It has now been about a week since I have last written here. I am not sure there was much I wanted to remember about that week. John Lewis died, an additional two hundred thousand Americans have become infected with coronavirus, Be a Dork Day came and went unnoticed, he who is not my president remains living in White House, HRM cut his hair short, Naida continues writing book two of her memoirs and I press on in my exploration of the variety and vagaries of hypochondria. Oh, I also upgraded my operating system and may have lost all the information stored on my remote disc. Now that is serious. People over 70 should not be forced to upgrade anything. It is a danger to themselves and to others.
B. POOKIE’S MORNING:
I thought I would record my morning today. I woke up at 7:30 AM with Naida nudging me because my alarm was going off and I, as usual, did not hear it. The dog began barking. I sat up grabbed my phone off the end table and turned off the alarm. I then sleepily began going through the news headlines on the phone followed by the emails that may have arrived overnight. Then, I checked the weather to find out what the temperature would be at 9AM this morning when I go swimming — 66 degrees, colder than I would like. I looked up the latest world coronavirus statistics after which I checked 49rs Webzone for the latest news about the Niners. I then reviewed Facebook. Completing that, I put the iPhone aside, put on my swimming trunks, peed, put on a white bathrobe, and then combed my hair and brushed my teeth. While brushing my teeth, I looked down into the basin and wondered why my basin is always so much dirtier than Naida’s and why my drain clogs up quicker than hers. Deciding that that is one of life’s great mysteries, I head downstairs proceeded by Boo-boo the Barking Dog announcing my descent.
Naida is sitting in the recliner watching CNN. I sing a little bit of Hello! Ma Baby, kiss her on the top of her head and then go into the kitchen and make some coffee. I returned to the studio sit in my recliner and open up the computer. I checked Niner’s Nation for more niner’s news, Huffpost, Daily Kos, Facebook (again) and my two blogs in that order. By about then, I realized it is nine o’clock and I will be late for my assigned pool time. I leaped from the recliner, put on my sun glasses, picked up my faux shillelagh cane and rushed to the pool.
At the pool, I lean my cane against a railing, insert earplugs in my ear, remove my robe and contemplate whether the water is too cold and if I should just give up and return home.
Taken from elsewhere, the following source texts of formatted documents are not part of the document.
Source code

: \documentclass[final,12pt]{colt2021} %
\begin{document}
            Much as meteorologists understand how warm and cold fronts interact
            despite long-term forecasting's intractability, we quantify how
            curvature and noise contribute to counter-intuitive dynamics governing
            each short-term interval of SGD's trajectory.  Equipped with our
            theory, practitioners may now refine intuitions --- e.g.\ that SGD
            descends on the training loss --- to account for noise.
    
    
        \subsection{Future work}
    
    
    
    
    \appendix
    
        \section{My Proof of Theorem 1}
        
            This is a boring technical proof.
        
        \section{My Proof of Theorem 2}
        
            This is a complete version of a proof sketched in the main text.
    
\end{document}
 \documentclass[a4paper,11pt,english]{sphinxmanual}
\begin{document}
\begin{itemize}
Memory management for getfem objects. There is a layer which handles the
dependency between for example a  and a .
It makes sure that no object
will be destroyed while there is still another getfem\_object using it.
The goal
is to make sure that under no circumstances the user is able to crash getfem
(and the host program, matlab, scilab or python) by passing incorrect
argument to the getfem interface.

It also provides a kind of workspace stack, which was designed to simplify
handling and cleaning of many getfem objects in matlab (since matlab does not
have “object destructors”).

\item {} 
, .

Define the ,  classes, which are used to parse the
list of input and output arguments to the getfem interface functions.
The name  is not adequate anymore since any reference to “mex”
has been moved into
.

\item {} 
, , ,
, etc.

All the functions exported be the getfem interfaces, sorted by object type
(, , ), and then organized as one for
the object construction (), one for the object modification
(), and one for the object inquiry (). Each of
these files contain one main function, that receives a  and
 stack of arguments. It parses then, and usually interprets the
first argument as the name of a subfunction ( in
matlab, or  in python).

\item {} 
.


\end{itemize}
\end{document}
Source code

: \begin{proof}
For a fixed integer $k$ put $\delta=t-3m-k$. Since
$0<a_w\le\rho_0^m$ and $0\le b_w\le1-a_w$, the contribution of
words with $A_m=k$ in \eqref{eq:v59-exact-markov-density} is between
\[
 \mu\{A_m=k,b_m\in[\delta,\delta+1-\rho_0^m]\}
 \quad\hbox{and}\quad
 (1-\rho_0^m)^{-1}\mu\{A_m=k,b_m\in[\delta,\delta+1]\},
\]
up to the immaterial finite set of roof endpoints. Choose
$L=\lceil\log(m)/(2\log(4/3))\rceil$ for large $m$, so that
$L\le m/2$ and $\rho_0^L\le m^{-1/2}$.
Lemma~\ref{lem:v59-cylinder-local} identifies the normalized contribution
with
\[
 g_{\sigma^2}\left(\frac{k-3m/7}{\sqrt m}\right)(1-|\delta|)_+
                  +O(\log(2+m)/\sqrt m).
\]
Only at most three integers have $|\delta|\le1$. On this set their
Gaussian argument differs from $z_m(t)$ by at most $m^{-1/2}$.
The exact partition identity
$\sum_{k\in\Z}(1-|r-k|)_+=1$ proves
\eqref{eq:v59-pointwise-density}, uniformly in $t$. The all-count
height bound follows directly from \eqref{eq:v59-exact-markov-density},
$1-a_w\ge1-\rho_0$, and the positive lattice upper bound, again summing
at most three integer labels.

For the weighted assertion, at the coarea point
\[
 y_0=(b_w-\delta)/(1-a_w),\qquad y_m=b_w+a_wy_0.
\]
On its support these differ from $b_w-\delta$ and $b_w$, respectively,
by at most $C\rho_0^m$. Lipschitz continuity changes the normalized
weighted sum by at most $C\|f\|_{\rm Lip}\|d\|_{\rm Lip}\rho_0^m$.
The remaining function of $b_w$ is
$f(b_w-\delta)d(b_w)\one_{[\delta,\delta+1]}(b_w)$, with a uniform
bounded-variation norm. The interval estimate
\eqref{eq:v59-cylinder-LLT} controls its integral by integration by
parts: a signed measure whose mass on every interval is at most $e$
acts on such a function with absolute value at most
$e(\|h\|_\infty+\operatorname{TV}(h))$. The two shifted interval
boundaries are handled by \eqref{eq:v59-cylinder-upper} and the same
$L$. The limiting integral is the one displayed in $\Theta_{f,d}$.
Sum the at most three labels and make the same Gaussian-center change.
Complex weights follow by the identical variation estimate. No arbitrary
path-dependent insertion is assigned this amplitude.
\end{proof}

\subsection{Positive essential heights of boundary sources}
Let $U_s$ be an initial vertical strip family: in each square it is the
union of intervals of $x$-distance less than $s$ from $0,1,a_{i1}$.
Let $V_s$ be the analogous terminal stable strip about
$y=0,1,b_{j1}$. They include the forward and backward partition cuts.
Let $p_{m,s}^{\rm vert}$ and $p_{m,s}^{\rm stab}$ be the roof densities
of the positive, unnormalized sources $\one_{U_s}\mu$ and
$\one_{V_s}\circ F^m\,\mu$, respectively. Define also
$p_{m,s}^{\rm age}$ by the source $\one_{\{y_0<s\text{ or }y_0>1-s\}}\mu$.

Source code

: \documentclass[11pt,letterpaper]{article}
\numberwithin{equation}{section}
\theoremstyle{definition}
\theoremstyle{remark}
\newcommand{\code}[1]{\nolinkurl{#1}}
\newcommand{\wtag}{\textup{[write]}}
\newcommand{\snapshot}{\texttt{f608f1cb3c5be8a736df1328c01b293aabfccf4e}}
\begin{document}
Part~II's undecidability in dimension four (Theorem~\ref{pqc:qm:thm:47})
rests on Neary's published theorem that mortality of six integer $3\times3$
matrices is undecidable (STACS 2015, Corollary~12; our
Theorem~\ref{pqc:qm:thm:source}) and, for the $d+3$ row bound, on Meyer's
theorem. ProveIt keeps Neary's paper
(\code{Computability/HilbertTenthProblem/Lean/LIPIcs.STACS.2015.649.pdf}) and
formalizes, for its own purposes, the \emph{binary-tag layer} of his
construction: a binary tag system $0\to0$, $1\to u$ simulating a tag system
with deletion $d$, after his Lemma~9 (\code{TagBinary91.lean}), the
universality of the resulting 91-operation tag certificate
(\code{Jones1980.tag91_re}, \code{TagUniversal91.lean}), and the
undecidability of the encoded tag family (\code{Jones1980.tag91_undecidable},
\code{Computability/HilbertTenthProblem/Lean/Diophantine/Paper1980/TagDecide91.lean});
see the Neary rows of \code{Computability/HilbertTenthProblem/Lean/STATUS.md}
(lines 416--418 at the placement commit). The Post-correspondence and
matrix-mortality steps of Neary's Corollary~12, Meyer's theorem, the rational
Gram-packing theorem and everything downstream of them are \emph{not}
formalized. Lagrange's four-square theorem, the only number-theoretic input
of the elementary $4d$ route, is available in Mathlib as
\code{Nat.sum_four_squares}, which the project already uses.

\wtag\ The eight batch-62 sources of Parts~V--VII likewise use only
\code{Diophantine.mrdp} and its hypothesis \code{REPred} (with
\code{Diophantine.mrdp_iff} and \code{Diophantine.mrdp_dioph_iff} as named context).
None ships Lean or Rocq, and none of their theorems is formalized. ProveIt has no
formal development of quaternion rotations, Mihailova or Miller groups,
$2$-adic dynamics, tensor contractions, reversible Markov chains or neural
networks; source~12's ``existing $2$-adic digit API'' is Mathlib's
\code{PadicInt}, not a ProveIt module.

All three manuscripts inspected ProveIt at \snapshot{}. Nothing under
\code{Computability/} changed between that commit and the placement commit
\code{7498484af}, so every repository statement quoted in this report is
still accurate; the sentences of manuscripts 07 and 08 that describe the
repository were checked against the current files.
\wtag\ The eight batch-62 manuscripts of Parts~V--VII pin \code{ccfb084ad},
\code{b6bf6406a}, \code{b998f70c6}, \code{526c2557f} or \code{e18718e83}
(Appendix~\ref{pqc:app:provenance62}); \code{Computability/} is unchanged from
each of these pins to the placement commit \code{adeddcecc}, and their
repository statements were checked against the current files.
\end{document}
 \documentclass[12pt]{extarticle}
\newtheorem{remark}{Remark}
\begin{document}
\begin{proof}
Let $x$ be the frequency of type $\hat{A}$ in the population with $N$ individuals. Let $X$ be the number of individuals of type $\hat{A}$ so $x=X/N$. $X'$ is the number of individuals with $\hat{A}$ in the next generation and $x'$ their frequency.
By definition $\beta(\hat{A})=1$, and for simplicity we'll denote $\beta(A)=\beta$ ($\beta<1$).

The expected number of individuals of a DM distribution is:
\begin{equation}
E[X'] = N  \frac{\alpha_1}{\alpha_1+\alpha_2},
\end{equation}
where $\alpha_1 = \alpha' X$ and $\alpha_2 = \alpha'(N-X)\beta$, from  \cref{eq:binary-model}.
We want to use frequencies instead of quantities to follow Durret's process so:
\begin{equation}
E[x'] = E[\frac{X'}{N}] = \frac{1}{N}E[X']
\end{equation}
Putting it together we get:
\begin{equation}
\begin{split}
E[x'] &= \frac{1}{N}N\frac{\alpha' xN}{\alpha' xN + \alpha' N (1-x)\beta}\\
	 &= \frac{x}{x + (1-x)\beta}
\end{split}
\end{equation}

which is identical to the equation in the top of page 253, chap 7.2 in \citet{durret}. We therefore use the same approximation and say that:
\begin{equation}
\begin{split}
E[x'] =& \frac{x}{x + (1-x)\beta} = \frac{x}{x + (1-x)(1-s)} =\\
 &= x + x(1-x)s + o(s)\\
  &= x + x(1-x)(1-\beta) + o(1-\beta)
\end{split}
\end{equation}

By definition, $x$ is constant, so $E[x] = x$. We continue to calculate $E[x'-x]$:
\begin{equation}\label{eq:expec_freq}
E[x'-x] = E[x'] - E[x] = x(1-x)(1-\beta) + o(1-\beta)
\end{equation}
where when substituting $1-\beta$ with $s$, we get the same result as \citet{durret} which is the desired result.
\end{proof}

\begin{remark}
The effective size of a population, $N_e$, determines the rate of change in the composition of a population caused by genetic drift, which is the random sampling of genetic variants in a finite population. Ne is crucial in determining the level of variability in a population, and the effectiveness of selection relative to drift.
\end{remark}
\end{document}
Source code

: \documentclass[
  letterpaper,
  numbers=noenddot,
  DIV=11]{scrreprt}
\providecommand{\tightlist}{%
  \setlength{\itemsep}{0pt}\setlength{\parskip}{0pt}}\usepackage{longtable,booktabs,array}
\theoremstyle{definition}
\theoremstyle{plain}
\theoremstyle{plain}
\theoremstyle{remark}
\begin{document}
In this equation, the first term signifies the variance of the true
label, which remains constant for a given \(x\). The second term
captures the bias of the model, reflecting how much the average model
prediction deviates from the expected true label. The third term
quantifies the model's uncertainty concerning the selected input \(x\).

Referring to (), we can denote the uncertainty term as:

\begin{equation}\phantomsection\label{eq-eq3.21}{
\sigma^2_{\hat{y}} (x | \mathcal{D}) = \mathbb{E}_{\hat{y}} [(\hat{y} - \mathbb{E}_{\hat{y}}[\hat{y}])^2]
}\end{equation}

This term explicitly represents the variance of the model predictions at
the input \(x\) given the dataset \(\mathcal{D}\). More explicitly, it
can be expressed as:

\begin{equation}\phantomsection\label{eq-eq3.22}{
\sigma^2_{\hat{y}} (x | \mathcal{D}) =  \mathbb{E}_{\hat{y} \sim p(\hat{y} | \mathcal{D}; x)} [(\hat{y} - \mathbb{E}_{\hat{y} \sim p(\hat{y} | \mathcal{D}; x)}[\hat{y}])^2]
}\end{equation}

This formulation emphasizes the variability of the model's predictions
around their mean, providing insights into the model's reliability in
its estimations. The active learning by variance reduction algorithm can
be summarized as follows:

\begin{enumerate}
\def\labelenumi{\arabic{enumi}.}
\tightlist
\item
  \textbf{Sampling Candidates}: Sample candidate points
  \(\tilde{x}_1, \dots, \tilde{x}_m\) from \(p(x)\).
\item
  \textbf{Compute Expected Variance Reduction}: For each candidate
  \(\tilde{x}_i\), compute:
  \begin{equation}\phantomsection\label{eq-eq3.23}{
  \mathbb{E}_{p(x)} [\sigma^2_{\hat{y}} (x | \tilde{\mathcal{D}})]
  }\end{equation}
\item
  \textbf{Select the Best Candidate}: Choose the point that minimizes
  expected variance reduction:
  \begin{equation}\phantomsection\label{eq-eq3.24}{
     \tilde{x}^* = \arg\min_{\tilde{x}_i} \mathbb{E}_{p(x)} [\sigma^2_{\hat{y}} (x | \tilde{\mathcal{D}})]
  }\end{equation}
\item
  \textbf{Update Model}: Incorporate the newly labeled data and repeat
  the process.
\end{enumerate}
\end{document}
I put my foot into the water. It felt warm. I decided to go in. I went in up to my waist and thought about how cold the water will feel once I submerge myself. Again the option of returning passed through my mind. I dive in.
My usual routine is five laps swimming, then ten laps running across the low end of the pool, then four swimming laps and nine runs, followed by three and eight and finally four and seven. Some may think I suffer some form of obsessive compulsive personality disorder which I most probably do have, but in this case, I simply like to count — I count my steps, sometimes my breaths and so on. Unfortunately or fortunately, the sparkling of the sunlight on the water, the movement of the branches of the trees as they wave back and forth in the breeze, the undulations of the flowers that have fallen into the pools, and the hellos and waves from the people as they walk by the pool make me forget where I may be in my count. Anyway, after about thirty to forty minutes, I finish, get out of the pool, pull on my robe, remove the ear plugs, put on my glasses, grab my cane and leave the pool.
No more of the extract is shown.